Pedro la empujó al centro de la habitación, al punto exacto donde habían hecho el amor por vez primera. Sólo quedaba un demonio que exorcizar.
—Aquí es.
—¿Estás seguro? —preguntó ella con sorna—. A mí me parece que era un poco más a la izquierda.
—No. Me acuerdo de todo perfectamente. Era aquí.
Se inclinó para besarla pero ella le puso la mano en el pecho.
—¿De verdad? No quisiera fallar por un solo centímetro.
—Cierra el pico. Paula.
La besó y, esa vez, ella respondió con toda su alma. Se tumbaron en el suelo conforme se desnudaban.
—¡Eres tan hermosa! ¿Qué quieres que hagamos?
—De todo. Todo lo que te apetezca. Ámame, Pedro.
—¡Cómo te quiero! —exclamó él besándole los párpados.
Paula entreabrió los labios y él no tardó en aceptar su invitación. Las lenguas iniciaron su batalla dulce y húmeda. Pedro ardía de deseo y necesidad sabiendo que no habría otra ocasión como aquella.
Aquella vez era libre.
Aquella vez tenía un futuro.
Le besó los pezones, humedeciéndolos, pellizcándolos hasta que despertaron. Paula tenía las manos en sus cabellos, controlando el movimiento de su cabeza. Pedro siguió bajando, besando su vientre hasta alcanzar el nido de rizos castaños que era el centro de su placer.
Se colocó entre sus piernas y la abrió con los pulgares, apenas rozándola con la punta de la lengua. Paula gimió y arqueó el cuerpo al sentirlo, pero él no abandonó. La besó, saboreó su esencia femenina, levantándole las nalgas con ambas manos mientras la devoraba.
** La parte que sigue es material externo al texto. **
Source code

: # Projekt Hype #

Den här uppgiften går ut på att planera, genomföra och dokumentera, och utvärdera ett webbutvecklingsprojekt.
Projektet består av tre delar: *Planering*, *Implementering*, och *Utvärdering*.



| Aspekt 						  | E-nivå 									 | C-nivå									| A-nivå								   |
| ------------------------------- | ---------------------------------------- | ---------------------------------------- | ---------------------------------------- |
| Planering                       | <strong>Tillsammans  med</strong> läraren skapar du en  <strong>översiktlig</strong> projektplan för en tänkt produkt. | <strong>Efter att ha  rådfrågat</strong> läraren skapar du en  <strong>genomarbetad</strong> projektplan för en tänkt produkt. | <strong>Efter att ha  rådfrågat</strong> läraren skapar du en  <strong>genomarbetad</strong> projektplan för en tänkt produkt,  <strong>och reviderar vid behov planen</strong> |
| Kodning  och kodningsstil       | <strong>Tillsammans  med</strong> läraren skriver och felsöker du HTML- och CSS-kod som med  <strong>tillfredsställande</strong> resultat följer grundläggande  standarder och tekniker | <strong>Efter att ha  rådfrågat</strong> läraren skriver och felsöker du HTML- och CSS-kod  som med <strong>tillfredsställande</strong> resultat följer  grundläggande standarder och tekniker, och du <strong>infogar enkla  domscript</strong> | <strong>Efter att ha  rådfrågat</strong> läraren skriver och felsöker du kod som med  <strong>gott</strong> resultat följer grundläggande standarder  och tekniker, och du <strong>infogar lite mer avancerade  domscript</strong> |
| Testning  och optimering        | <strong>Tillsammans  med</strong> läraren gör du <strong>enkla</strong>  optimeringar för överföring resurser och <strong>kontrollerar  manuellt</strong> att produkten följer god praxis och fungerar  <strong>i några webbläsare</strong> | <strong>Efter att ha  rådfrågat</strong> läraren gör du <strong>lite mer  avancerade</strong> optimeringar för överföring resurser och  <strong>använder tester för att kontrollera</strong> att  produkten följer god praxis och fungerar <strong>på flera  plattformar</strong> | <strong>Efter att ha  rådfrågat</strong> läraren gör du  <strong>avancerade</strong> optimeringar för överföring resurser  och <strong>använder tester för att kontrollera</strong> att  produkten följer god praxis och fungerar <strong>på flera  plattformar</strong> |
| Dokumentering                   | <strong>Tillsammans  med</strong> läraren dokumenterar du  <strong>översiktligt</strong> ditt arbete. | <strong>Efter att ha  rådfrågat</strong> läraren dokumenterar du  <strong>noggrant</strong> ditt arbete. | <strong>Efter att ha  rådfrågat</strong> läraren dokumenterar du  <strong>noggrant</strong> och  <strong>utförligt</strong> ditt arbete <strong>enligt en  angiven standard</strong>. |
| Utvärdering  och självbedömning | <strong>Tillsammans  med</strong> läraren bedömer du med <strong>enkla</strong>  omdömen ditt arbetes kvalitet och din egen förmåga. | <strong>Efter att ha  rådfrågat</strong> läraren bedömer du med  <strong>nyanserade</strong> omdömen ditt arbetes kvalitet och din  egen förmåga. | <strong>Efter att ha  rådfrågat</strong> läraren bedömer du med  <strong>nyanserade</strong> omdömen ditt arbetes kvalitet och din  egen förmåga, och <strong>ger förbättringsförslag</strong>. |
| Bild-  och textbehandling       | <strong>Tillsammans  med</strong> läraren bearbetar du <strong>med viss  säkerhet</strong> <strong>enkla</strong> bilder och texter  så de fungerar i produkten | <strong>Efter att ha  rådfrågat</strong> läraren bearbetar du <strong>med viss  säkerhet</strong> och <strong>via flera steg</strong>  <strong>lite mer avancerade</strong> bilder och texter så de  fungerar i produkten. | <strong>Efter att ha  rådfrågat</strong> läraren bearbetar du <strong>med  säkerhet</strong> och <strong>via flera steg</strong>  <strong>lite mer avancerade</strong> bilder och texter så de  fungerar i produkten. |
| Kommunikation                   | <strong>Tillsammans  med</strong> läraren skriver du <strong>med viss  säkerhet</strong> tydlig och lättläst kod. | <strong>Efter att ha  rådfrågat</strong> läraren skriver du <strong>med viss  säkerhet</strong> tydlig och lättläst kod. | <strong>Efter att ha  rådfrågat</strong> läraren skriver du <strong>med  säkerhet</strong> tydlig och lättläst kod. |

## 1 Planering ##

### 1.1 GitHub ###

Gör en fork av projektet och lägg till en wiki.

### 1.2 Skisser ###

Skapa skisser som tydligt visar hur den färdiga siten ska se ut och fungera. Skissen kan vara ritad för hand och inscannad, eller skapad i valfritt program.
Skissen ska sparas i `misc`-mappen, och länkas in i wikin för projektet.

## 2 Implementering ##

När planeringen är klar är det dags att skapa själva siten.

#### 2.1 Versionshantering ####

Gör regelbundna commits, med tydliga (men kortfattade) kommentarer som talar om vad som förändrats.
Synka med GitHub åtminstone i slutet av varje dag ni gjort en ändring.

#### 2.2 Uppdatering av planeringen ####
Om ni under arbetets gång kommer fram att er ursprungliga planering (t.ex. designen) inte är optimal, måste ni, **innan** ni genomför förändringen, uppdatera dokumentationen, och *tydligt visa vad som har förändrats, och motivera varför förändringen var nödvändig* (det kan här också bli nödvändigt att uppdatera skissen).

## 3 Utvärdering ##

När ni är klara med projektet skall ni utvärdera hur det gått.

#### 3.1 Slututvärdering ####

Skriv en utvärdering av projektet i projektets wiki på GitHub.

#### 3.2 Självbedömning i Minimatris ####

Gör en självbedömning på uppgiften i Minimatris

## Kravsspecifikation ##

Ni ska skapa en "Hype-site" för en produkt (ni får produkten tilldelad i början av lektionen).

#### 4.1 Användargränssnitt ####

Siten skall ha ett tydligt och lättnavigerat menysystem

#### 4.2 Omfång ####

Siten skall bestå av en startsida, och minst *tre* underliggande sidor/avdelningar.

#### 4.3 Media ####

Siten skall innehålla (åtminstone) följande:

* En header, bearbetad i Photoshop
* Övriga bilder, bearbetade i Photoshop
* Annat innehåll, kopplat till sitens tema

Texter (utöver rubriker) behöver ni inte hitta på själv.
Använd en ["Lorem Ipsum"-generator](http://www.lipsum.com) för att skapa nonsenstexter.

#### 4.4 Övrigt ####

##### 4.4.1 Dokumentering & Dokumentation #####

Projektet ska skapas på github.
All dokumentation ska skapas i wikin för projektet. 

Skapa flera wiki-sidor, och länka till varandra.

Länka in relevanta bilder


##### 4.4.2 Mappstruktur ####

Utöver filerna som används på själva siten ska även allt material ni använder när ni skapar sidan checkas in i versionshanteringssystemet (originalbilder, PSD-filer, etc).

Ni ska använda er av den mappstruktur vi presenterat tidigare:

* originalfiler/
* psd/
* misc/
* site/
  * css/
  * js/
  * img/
Paula se opuso al asalto de su boca. Quería que se detuviera… No, quería que no se detuviera nunca, la explosión fue repentina, más intensa que nada de lo que hubiera sentido antes. Gritó su nombre una y otra vez mientras que los espasmos la arrastraban al éxtasis.
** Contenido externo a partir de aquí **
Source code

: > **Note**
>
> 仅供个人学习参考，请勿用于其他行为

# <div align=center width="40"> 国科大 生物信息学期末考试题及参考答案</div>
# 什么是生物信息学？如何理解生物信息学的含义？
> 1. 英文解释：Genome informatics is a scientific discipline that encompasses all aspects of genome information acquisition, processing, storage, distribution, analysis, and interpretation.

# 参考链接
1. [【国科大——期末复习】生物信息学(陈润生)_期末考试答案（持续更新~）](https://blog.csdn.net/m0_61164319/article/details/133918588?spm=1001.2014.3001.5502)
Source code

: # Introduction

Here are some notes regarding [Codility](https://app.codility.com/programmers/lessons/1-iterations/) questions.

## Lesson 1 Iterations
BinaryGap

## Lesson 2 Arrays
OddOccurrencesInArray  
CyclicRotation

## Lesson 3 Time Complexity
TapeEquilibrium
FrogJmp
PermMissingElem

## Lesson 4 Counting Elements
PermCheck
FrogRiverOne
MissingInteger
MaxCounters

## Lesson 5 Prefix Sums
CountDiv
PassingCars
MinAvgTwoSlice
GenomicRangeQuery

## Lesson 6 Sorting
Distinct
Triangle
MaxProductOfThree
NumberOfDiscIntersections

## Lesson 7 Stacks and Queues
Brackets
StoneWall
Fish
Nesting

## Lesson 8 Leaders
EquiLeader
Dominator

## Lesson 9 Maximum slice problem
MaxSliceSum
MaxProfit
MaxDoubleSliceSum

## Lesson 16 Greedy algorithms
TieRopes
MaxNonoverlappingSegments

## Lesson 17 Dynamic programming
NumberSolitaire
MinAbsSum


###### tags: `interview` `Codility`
Pedro se sentía como un animal salvaje. Su olor, su sabor, su cuerpo ondulante le excitaban hasta el dolor. Antes de que Paula hubiera cesado de sacudirse, se puso encima de ella. Entró en sus humedades tórridas a tiempo de absorber los últimos temblores de su orgasmo. La sensación era tan exquisita, tan puramente hermosa, que tuvo que detenerse un momento para paladearla.
—Te quiero —susurró.
Paula abrió los ojos y le rodeó con sus piernas, afianzándole en su interior, con la intención firme de no dejarle salir nunca.
—Demuéstramelo.
Pedro se lo demostró. Cada movimiento de su cuerpo, cada vaivén que los unía y luego casi los separaba para volver a unirlos más plenamente. Todo estaba impregnado de una vida de amor. El mismo amor con el que habían soñado durante años sin llegar a alcanzarlo. Un amor hermoso, agudo, que ahora duraría para siempre.
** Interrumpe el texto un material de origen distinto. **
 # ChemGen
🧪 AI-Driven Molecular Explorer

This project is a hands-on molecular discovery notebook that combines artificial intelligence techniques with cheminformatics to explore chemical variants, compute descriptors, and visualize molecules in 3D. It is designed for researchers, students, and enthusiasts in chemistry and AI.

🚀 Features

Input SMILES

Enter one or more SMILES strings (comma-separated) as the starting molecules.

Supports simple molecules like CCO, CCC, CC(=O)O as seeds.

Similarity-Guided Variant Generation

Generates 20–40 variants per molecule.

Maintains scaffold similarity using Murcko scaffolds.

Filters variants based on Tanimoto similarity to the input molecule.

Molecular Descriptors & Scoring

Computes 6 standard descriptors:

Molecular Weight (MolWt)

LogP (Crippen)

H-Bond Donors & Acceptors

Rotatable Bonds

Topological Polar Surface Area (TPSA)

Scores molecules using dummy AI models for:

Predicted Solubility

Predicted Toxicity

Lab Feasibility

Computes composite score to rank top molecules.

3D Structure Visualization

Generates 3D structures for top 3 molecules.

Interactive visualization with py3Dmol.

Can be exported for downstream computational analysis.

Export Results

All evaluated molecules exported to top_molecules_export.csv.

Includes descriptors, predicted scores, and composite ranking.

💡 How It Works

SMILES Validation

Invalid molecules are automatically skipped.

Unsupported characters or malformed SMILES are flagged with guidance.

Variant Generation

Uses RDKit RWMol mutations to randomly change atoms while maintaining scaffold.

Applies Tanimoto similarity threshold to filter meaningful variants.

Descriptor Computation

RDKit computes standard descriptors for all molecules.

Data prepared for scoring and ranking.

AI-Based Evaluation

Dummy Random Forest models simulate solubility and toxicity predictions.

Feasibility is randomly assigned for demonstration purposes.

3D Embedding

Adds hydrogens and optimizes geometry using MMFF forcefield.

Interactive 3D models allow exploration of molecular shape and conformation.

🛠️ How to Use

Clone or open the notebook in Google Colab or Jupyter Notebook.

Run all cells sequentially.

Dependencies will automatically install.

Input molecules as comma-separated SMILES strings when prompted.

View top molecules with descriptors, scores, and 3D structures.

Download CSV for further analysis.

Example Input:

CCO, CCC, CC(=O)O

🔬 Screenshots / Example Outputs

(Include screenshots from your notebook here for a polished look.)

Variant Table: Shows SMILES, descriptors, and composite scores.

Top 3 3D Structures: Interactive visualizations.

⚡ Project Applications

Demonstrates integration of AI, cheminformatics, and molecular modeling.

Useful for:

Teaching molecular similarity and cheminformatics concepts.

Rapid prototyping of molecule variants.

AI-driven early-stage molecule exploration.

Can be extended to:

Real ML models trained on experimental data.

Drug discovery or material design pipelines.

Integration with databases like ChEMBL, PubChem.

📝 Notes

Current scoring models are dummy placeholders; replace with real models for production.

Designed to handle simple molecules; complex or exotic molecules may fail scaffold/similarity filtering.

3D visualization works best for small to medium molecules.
Paula le arañó la espalda y sonrió satisfecha al comprobar los resultados. Pedro estaba perdido en una nube de pasión tan espesa e intensa que no sabía dónde se encontraba. Se sentía latir dentro de ella, cada vez más duro, más hinchado, hasta que creyó que ya no era posible estarlo más. Intentó prolongarlo, pero era una batalla perdida de antemano. Con un gemido que surgió del fondo de su alma, se abandonó al profundo placer de compartir su cuerpo y su corazón con Paula.